Кто мог выжить во время блокады? Прежде всего, военные: солдаты, офицеры, специалисты, обслуживавшие военные объекты. Они получали специальный военный паек, не роскошный, разумеется, но достаточный для того, чтобы не умереть с голоду и даже поддерживать свои семьи (У меня есть довольно много примеров тому, но я не буду приводить их здесь, чтобы не упоминать конкретных лиц). Далее – те, кто получал рабочие карточки, причем самым лучшим вариантом было жить на месте работы (на заводе). Почему? Зима 1941-1942 г.г. была лютая, мороз превышал –40 градусов, не было ни дров, ни электричества, ни воды, канализация не работала – вот что представлял собою блокадный Ленинград (я уже не говорю об обстрелах, которые продолжались и зимой). На заводе было сравнительно тепло, там, помимо 250-граммового кусочка хлеба, кормили похлебкой – в общей куче занятых общим делом людей был шанс выжить. Именно ради этого, цепляясь за жизнь, рвались на завод подростки, прибавляя себе года. Тогда это все понимали. Третья категория – это те, кто имел отношение к общественному питанию: хлеборезки, пекари, продавцы продуктовых магазинов, медицинские работники. Наконец, немногие, у кого были запасы круп, сахара… Вот те категории жителей блокадного Ленинграда, которые имели шансы выжить. Остальные, по раскладке государственных чиновников, были обречены на смерть. Кто же это такие? Служащие, иждивенцы и дети. Все они зимой 1942 г. получали по 125 граммов хлеба в день. К служащим относились работники умственного труда (учителя, ученые, сотрудники музеев – советская интеллигенция); иждивенцы – это старики, инвалиды, кормящие матери; ну а дети – растущие организмы, здесь, казалось бы, и объяснять нечего (Послевоенные распределители льгот и наград отнесли выживших блокадных детей не к блокадникам, а к "жителям блокадного Ленинграда", т.е. к каким-то второсортным, неполноценным, ненастоящим блокадникам. Ну как же иначе? Они в это время "не работали", не приносили пользы государству. Но именно они пострадали больше всех, переживших блокаду. У тех, кто был старше, организмы уже сформировались и требовали пищи только для поддержания жизни. Детские организмы росли, им требовалась пища для правильного роста и формирования. У них последствия блокады стали особенно заметны в старости). Если в первые два месяца блокады по детским карточкам еще выдавали иногда немного сахара, соевого молока, какао, то в 1942 г. все это прекратилось.

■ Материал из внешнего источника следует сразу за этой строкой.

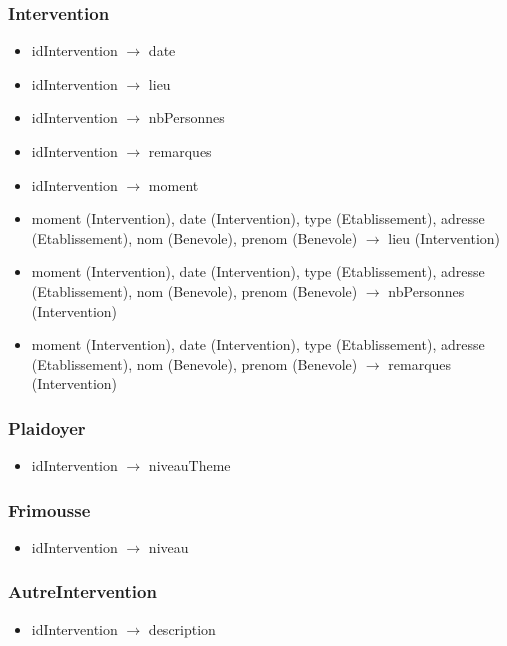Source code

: \subsubsection*{Intervention}
\begin{itemize}
\item[]	idIntervention $\rightarrow$ date
\item[]	idIntervention $\rightarrow$ lieu
\item[]	idIntervention $\rightarrow$ nbPersonnes
\item[]	idIntervention $\rightarrow$ remarques
\item[]	idIntervention $\rightarrow$ moment
\item[] moment (Intervention), date (Intervention), type (Etablissement), adresse (Etablissement), nom (Benevole), prenom (Benevole) $\rightarrow$ lieu (Intervention)
\item[] moment (Intervention), date (Intervention), type (Etablissement), adresse (Etablissement), nom (Benevole), prenom (Benevole) $\rightarrow$ nbPersonnes (Intervention)
\item[] moment (Intervention), date (Intervention), type (Etablissement), adresse (Etablissement), nom (Benevole), prenom (Benevole) $\rightarrow$ remarques (Intervention)
\end{itemize}

\subsubsection*{Plaidoyer}
\begin{itemize}
\item[]	idIntervention $\rightarrow$ niveauTheme
\end{itemize}

\subsubsection*{Frimousse}
\begin{itemize}
\item[] idIntervention $\rightarrow$ niveau
\end{itemize}

\subsubsection*{AutreIntervention}
\begin{itemize}
\item[] idIntervention $\rightarrow$ description
\end{itemize}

Как мы существовали во время блокады? Рабочую карточку получал только мой отец. Мама, работавшая до войны учительницей русского языка и литературы, получала служащую карточку, я – детскую, бабушка и дедушка – иждивенческие. Дополнительных источников питания у нас не было. Родители продали солдатам свои наручные часы швейцарской фирмы Cima (папины – за килограмм хлеба, мамины – за полкило). Больше продавать было нечего: никаких ценностей ни у нас, ни у дедушки с бабушкой не было. Варили "студень" из столярного клея, добавляя в него специи (горчицу, перец, лавровый лист). Тогда многие питались столярным клеем – этого добра хватало. А вот жмыхи ценились очень дорого, так просто их не купишь, их меняли на хлеб. На Сенном рынке слышны были выкрики: "Хлеб на дуранду (Дуранда – жмых)! Дуранду на хлеб"! Чтобы отоварить хлебные карточки, приходилось часами стоять в очереди. Как правило, стояли мы с бабушкой Сашей. Приходили к булочной задолго до открытия, еще затемно. За водой тоже посылали меня. Так что мне много приходилось ходить и стоять на улице при морозе за сорок градусов. Но, удивительное дело, я не простужалась, да и никто не простужался, не чихал и не кашлял. И вообще, кроме дистрофии и цынги, люди ничем, как правило, не болели, инфекционных заболеваний тоже не было. А дистрофии было не избежать: люди худели, затем пухли от голода. Первыми умирали мужчины, затем – дети, дольше всех держались женщины. Очень сильно опухла моя мама, она стала вся желтая, словно наполненная какой-то жидкостью; остальные члены семьи страшно отощали, превратившись буквально в покрытые кожей скелеты.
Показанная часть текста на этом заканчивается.